(Source texts of formatted documents)
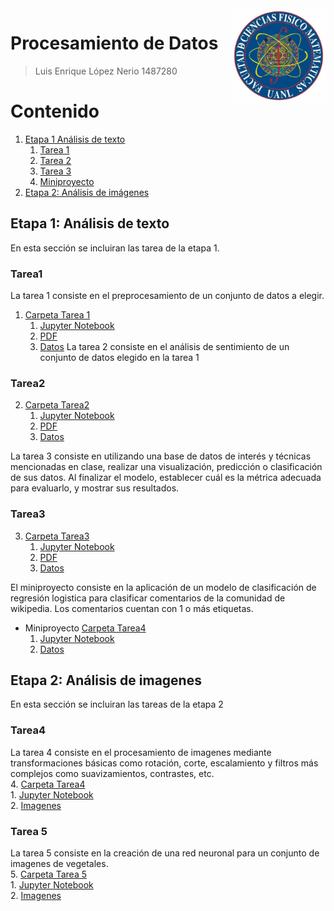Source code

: <img src="fcfm.png" align="right" style="width:150px;" />

# Procesamiento de Datos
> Luis Enrique López Nerio
> 1487280  
  

Contenido
========

1. [Etapa 1 Análisis de texto](#etapa1)
    1. [Tarea 1](#tarea1)
    2. [Tarea 2](#tarea2)
    3. [Tarea 3](#tarea3)
    4. [Miniproyecto](#miniproyecto)
2. [Etapa 2: Análisis de imágenes](#etapa2)

## Etapa 1: Análisis de texto <a name="etapa1"></a>
En esta sección se incluiran las tarea de la etapa 1.
### Tarea1 <a name="tarea1"></a>
La tarea 1 consiste en el preprocesamiento de un conjunto de datos a elegir. 
1. [Carpeta Tarea 1](./Tarea1)
    1. [Jupyter Notebook](./Tarea1/Tarea1LuisLopezNerio.ipynb)
    2. [PDF](./Tarea1/Tarea1LuisLopezNerio.pdf)
    3. [Datos](./Tarea1/Reviews.csv)
La tarea 2 consiste en el análisis de sentimiento de un conjunto de datos elegido en la tarea 1
### Tarea2 <a name="tarea2"></a>
2. [Carpeta Tarea2](./Tarea2)
    1. [Jupyter Notebook](./Tarea2/Tarea2LuisLopezNerio.ipynb)
    2. [PDF](./Tarea2/Tarea2LuisLopezNerio.pdf)
    3. [Datos](./Tarea1/Reviews.csv)
 
La tarea 3 consiste en utilizando una base de datos de interés y técnicas mencionadas en clase, realizar una
visualización, predicción o clasificación de sus datos. Al finalizar el modelo, establecer cuál es la
métrica adecuada para evaluarlo, y mostrar sus resultados.
### Tarea3 <a name="tarea3"></a>
3. [Carpeta Tarea3](./Tarea3)
    1. [Jupyter Notebook](./Tarea3/Tarea3LuisLopezNerio.ipynb)
    2. [PDF](./Tarea3/Tarea3LuisLopezNerio.pdf)
    3. [Datos](./Tarea1/Reviews.csv)

El miniproyecto consiste en la aplicación de un modelo de clasificación de regresión logistica para clasificar comentarios
de la comunidad de wikipedia. Los comentarios cuentan con 1 o más etiquetas.
* Miniproyecto [Carpeta Tarea4](./Miniproyecto)
    1. [Jupyter Notebook](./Miniproyecto/Miniproyecto.ipynb)
    2. [Datos](./Miniproyecto/train.csv)

## Etapa 2: Análisis de imagenes <a name="etapa2"></a>
En esta sección se incluiran las tareas de la etapa 2
### Tarea4 <a name="tarea4"></a>
La tarea 4 consiste en el procesamiento de imagenes mediante transformaciones básicas como rotación, corte, escalamiento y filtros más complejos
como suavizamientos, contrastes, etc.<br/>
4. [Carpeta Tarea4](./Tarea4)<br/>
    1. [Jupyter Notebook](./Tarea4/Tarea4LuisLopezNerio.ipynb)<br/>
    2. [Imagenes](./Tarea4/Imagenes)<br/>

### Tarea 5 <a name="tarea5"></a> 
La tarea 5 consiste en la creación de una red neuronal para un conjunto de imagenes de vegetales.<br/>
5. [Carpeta Tarea 5](./Tarea5)<br/>
    1. [Jupyter Notebook](./Tarea5/)<br/>
    2. [Imagenes](./Tarea5/Vegetable%20Images)<br/>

> _WHAT YOU ARE ASKED TO DO_: Proceeding from the line containing "2. [Tarea 2](#tarea2)" through the line containing "2. [PDF](./Tarea2/Tarea2LuisLopezNerio.pdf)", transcribe the lines above exactly, both end lines included.

> _EXERCISE ANSWER_:
    2. [Tarea 2](#tarea2)
    3. [Tarea 3](#tarea3)
    4. [Miniproyecto](#miniproyecto)
2. [Etapa 2: Análisis de imágenes](#etapa2)

## Etapa 1: Análisis de texto <a name="etapa1"></a>
En esta sección se incluiran las tarea de la etapa 1.
### Tarea1 <a name="tarea1"></a>
La tarea 1 consiste en el preprocesamiento de un conjunto de datos a elegir. 
1. [Carpeta Tarea 1](./Tarea1)
    1. [Jupyter Notebook](./Tarea1/Tarea1LuisLopezNerio.ipynb)
    2. [PDF](./Tarea1/Tarea1LuisLopezNerio.pdf)
    3. [Datos](./Tarea1/Reviews.csv)
La tarea 2 consiste en el análisis de sentimiento de un conjunto de datos elegido en la tarea 1
### Tarea2 <a name="tarea2"></a>
2. [Carpeta Tarea2](./Tarea2)
    1. [Jupyter Notebook](./Tarea2/Tarea2LuisLopezNerio.ipynb)
    2. [PDF](./Tarea2/Tarea2LuisLopezNerio.pdf)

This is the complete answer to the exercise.